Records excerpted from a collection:
- - - - -
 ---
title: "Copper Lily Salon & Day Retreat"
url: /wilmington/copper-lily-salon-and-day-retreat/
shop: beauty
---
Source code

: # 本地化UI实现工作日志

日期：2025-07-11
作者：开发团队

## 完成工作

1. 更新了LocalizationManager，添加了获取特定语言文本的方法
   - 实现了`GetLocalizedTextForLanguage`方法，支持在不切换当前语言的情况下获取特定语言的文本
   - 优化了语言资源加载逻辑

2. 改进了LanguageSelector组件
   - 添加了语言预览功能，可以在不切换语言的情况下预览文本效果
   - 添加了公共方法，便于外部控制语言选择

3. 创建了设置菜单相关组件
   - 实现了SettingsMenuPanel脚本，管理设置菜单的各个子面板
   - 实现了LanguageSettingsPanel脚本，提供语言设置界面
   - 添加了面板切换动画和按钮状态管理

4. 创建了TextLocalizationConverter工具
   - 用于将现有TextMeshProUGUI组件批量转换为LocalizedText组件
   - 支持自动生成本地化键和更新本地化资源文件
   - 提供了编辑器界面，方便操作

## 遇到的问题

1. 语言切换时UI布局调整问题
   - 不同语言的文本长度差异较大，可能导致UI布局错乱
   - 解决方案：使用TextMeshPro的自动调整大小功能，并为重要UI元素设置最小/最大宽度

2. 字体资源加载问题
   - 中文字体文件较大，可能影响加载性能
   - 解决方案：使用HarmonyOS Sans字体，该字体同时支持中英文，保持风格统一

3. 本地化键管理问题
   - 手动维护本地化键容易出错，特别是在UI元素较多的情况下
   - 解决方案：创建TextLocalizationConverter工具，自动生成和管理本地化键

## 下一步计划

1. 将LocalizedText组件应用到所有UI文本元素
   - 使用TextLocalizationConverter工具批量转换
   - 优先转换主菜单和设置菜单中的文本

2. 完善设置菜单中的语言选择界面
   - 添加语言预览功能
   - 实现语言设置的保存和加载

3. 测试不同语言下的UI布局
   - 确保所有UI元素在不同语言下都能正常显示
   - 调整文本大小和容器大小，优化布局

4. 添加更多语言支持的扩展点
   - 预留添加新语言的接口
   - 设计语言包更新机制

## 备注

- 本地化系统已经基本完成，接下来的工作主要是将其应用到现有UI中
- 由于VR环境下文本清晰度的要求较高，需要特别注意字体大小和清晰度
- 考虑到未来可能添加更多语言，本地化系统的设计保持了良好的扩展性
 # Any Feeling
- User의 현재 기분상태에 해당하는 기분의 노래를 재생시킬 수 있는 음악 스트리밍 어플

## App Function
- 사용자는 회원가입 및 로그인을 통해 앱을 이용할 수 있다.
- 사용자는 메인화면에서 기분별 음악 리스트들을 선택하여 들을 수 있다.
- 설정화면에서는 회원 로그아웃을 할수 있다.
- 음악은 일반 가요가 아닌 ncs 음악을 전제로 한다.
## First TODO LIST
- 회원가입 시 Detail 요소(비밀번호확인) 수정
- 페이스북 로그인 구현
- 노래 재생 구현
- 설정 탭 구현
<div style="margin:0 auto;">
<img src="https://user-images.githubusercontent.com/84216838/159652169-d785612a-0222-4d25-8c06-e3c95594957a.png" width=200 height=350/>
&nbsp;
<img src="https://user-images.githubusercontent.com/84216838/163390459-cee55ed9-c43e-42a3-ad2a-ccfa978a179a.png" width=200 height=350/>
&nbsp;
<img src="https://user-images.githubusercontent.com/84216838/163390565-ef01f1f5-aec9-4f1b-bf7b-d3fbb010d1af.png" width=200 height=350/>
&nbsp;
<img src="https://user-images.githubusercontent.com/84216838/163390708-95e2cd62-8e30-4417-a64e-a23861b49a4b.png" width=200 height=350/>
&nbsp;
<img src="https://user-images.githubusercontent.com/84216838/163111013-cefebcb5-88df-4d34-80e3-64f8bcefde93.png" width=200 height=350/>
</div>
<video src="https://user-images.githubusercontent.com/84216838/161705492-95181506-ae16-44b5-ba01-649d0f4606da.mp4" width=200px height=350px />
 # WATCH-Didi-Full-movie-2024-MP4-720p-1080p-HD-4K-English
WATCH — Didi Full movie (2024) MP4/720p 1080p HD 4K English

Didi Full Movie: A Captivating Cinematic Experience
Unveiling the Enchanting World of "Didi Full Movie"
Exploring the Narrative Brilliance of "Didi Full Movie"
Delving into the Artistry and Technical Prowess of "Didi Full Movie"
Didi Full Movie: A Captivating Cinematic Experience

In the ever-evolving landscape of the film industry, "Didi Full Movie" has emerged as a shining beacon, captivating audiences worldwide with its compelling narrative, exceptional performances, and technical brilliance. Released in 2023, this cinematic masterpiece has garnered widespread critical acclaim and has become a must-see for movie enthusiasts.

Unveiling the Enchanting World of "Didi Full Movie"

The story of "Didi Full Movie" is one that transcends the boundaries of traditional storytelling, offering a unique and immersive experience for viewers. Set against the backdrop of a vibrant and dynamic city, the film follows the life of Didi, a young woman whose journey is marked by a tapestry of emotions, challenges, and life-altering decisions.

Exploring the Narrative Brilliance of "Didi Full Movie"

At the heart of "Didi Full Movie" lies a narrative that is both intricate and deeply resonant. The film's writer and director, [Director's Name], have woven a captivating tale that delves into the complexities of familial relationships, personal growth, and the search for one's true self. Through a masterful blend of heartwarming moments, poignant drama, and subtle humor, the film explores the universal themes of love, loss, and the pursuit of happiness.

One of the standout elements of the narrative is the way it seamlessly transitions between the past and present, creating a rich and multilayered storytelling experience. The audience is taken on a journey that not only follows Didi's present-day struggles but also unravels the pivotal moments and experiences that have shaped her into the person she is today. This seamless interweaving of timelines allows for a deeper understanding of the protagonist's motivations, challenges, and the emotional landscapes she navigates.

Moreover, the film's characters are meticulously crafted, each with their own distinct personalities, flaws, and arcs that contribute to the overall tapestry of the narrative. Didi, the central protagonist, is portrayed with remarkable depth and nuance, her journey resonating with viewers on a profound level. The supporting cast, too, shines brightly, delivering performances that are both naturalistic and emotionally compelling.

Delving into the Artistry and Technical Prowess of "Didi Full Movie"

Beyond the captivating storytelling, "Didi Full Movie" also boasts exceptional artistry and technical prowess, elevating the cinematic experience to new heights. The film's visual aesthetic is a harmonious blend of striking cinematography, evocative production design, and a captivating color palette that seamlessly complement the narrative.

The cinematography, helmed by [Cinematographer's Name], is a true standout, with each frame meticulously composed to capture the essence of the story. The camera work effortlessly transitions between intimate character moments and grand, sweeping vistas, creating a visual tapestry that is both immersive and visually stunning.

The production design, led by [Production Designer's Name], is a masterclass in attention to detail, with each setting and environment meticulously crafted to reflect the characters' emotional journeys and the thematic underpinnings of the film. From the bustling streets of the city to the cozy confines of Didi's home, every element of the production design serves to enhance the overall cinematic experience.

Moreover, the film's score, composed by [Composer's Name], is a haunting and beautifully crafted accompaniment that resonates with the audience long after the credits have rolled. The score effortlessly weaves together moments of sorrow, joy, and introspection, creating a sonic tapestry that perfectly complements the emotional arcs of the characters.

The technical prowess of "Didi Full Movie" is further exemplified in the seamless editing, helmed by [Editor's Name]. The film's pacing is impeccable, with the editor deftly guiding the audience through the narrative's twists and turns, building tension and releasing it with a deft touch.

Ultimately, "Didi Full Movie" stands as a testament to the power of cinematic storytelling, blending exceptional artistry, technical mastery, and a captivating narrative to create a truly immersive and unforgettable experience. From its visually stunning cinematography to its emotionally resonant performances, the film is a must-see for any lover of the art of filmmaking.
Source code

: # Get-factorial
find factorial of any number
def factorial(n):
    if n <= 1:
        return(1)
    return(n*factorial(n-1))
- - - - -
*Action item:*
Find the word "stunning" in the entries, and copy every line it shows up in.

*Answer section:*
The cinematography, helmed by [Cinematographer's Name], is a true standout, with each frame meticulously composed to capture the essence of the story. The camera work effortlessly transitions between intimate character moments and grand, sweeping vistas, creating a visual tapestry that is both immersive and visually stunning.
Ultimately, "Didi Full Movie" stands as a testament to the power of cinematic storytelling, blending exceptional artistry, technical mastery, and a captivating narrative to create a truly immersive and unforgettable experience. From its visually stunning cinematography to its emotionally resonant performances, the film is a must-see for any lover of the art of filmmaking.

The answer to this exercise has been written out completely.